══ STORED DATA
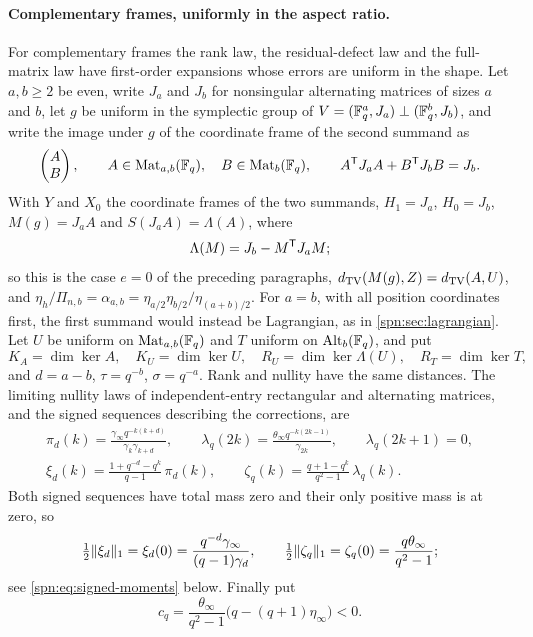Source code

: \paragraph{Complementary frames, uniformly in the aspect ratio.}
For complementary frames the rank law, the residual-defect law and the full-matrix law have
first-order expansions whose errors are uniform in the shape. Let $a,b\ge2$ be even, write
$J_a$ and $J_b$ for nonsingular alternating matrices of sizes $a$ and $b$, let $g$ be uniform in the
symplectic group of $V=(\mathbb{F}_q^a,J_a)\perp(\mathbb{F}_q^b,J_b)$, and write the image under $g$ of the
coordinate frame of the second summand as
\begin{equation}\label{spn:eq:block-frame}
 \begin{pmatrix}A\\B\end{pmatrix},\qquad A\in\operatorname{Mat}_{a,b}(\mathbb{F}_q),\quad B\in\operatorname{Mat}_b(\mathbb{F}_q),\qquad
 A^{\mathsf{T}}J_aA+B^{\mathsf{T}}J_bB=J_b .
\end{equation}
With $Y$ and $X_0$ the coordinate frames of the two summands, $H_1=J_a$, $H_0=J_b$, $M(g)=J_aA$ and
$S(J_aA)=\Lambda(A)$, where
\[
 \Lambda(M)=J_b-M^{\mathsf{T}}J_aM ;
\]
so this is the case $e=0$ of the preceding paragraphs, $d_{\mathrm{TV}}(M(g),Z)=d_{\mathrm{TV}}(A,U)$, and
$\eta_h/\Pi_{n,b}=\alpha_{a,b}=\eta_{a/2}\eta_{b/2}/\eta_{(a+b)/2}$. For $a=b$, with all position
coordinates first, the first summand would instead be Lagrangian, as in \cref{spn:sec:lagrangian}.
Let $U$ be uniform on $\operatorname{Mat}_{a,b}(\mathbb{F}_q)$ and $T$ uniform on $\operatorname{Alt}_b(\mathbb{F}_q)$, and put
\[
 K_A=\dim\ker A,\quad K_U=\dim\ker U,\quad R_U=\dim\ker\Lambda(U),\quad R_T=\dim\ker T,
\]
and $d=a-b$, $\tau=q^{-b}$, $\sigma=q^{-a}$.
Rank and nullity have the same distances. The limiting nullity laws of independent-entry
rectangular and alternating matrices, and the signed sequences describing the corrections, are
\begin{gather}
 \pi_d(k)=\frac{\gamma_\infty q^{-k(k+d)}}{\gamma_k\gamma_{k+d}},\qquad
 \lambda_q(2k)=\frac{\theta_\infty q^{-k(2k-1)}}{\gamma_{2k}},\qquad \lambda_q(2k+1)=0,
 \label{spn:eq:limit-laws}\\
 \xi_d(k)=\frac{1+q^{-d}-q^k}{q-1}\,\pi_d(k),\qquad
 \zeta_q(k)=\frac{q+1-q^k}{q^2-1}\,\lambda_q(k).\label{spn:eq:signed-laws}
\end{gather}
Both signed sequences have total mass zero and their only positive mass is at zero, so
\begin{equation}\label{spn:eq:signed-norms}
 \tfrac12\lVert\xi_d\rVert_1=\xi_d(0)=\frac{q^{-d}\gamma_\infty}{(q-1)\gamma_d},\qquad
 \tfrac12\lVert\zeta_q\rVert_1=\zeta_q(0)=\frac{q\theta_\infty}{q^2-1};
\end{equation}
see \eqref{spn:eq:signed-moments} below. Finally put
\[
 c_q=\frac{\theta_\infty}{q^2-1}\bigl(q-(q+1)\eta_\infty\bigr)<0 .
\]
════
» **PROMPT**:
Could you repeat exactly the lines above from the line with "coordinate frame of the second summand as" up to and including the line with "with all position", and only those?

» **RESPONSE AREA**:
coordinate frame of the second summand as
\begin{equation}\label{spn:eq:block-frame}
 \begin{pmatrix}A\\B\end{pmatrix},\qquad A\in\operatorname{Mat}_{a,b}(\mathbb{F}_q),\quad B\in\operatorname{Mat}_b(\mathbb{F}_q),\qquad
 A^{\mathsf{T}}J_aA+B^{\mathsf{T}}J_bB=J_b .
\end{equation}
With $Y$ and $X_0$ the coordinate frames of the two summands, $H_1=J_a$, $H_0=J_b$, $M(g)=J_aA$ and
$S(J_aA)=\Lambda(A)$, where
\[
 \Lambda(M)=J_b-M^{\mathsf{T}}J_aM ;
\]
so this is the case $e=0$ of the preceding paragraphs, $d_{\mathrm{TV}}(M(g),Z)=d_{\mathrm{TV}}(A,U)$, and
$\eta_h/\Pi_{n,b}=\alpha_{a,b}=\eta_{a/2}\eta_{b/2}/\eta_{(a+b)/2}$. For $a=b$, with all position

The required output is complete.